Kimber: We take the time to collect knowledge, attitudes and practice about health and health seeking behaviour from patients and other householders, which gives us a very patient-centric view of these services. The clinicians often don’t have the time to do this, as they are so busy with the clinical needs of their patients.

One of the things we were intrigued to see in our research was the work and childcare challenges and barriers for camp attendees and how these varied according to the ethnic group and the average age of the householders. This highlighted how in-marrying young women with no local female kin in the village of their husband can be disadvantaged as they don’t have family and friends to leave very young children with, if they need to see a doctor who is a long way away, and how men and women seek care differently.

Maddy: Angjuk, how does the research produced by Adara’s research team help you and your colleagues adapt programmes like the MMCs?

Angjuk: The research produced by Adara’s research team (such as the GIS images above) is very helpful. It provides us with information like the distance between various camp locations, and patient flows at each camp site. Other findings such as the role of social support and its effect on health seeking at the camps, and the relationship between poverty and health seeking behaviour are very helpful for all of us to improve mobile medical camps in the future. This information helps us to improve mobile medical camps, by helping us re-assess where the camps are located, and what type of assistance can be provided to help those having difficulties getting to the camps.

Maddy: Angjuk, well done to you and the team for holding another successful mobile medical camp. Can you share what was the greatest joy from the 2015 mobile medical camp?

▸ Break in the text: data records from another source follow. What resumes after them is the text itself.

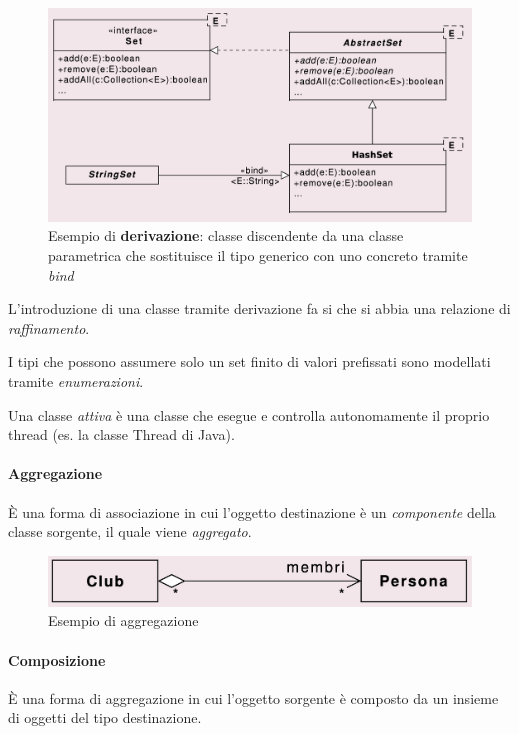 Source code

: \begin{figure}[h!]
    \centering
    \includegraphics[width=1\linewidth]{assets/UML/class/class-11.png}
    \caption{Esempio di \textbf{derivazione}: classe discendente da una classe parametrica che sostituisce il tipo generico con uno concreto tramite \textit{bind}}
    
\end{figure}
L'introduzione di una classe tramite derivazione fa si che si abbia una relazione di \textit{raffinamento}. 

I tipi che possono assumere solo un set finito di valori prefissati sono modellati tramite \textit{enumerazioni}. 

Una classe \textit{attiva} è una classe che esegue e controlla autonomamente il proprio thread (es. la classe Thread di Java).

\paragraph{Aggregazione} È una forma di associazione in cui l'oggetto destinazione è un \textit{componente} della classe sorgente, il quale viene \textit{aggregato}.

\begin{figure}[h!]
    \centering
    \includegraphics[width=1\linewidth]{assets/UML/class/class-6.png}
    \caption{Esempio di aggregazione}
\end{figure}

\paragraph{Composizione} È una forma di aggregazione in cui l'oggetto sorgente è composto da un insieme di oggetti del tipo destinazione.

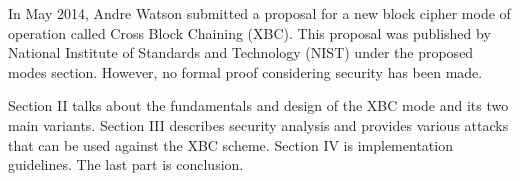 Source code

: \documentclass[conference]{IEEEtran}
\begin{document}
In May 2014, Andre Watson submitted a proposal for a new block cipher mode of operation called Cross Block Chaining (XBC). This proposal was published by National Institute of Standards and Technology (NIST) under the proposed modes section. However, no formal proof considering security has been made.

Section II talks about the fundamentals and design of the XBC mode and its two main variants. Section III describes security analysis and provides various attacks that can be used against the XBC scheme. Section IV is implementation guidelines. The last part is conclusion.

%
%



%
%
\end{document}
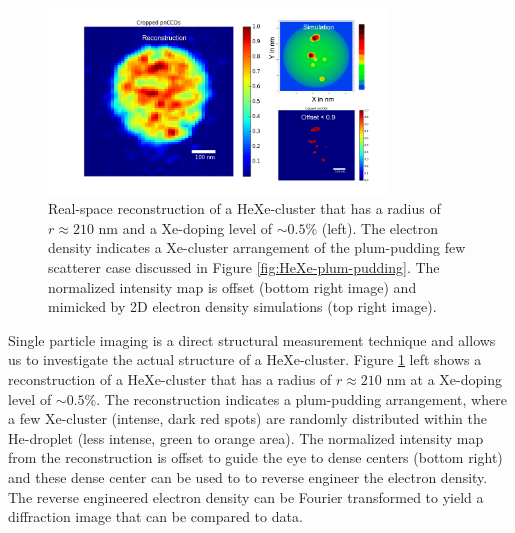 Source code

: \begin{figure}
 	\centering
 		\includegraphics[width=0.80\textwidth]{images/results/reconstructions-to-simulations.png}
 	\caption[Reconstruction of HeXe-clusters and simulated electron densities.]{Real-space reconstruction of a HeXe-cluster that has a radius of $r\approx 210$ nm and a Xe-doping level of $\sim 0.5\%$ (left). The electron density indicates a Xe-cluster arrangement of the plum-pudding few scatterer case discussed in Figure \ref{fig:HeXe-plum-pudding}. The normalized intensity map is offset (bottom right image) and mimicked by 2D electron density simulations (top right image).}
 	\label{fig:HeXe-cluster-60}
\end{figure}
Single particle imaging is a direct structural measurement technique and allows us to investigate the actual structure of a HeXe-cluster. Figure \ref{fig:HeXe-cluster-60} left shows a reconstruction of a HeXe-cluster that has a radius of $r\approx 210$ nm at a Xe-doping level of $\sim 0.5 \%$. The reconstruction indicates a plum-pudding arrangement, where a few Xe-cluster (intense, dark red spots) are randomly distributed within the He-droplet (less intense, green to orange area). The normalized intensity map from the reconstruction is offset to guide the eye to dense centers (bottom right) and these dense center can be used to to reverse engineer the electron density. The reverse engineered electron density can be Fourier transformed to yield a diffraction image that can be compared to data.
%
%
%
%
%
%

Angjuk: While our country is reeling from acute shortages of everything from medicines, food, fuel and so forth, bringing in such a highly specialised medical team to Humla to run free heart camps was amazing. Being able to bring such a highly regarded and influential heart surgeon such as Dr. Koirala to Humla, and to provide an opportunity for Humli people to seek treatment from him, and have him gain experience and knowledge of current health Humla was really incredible.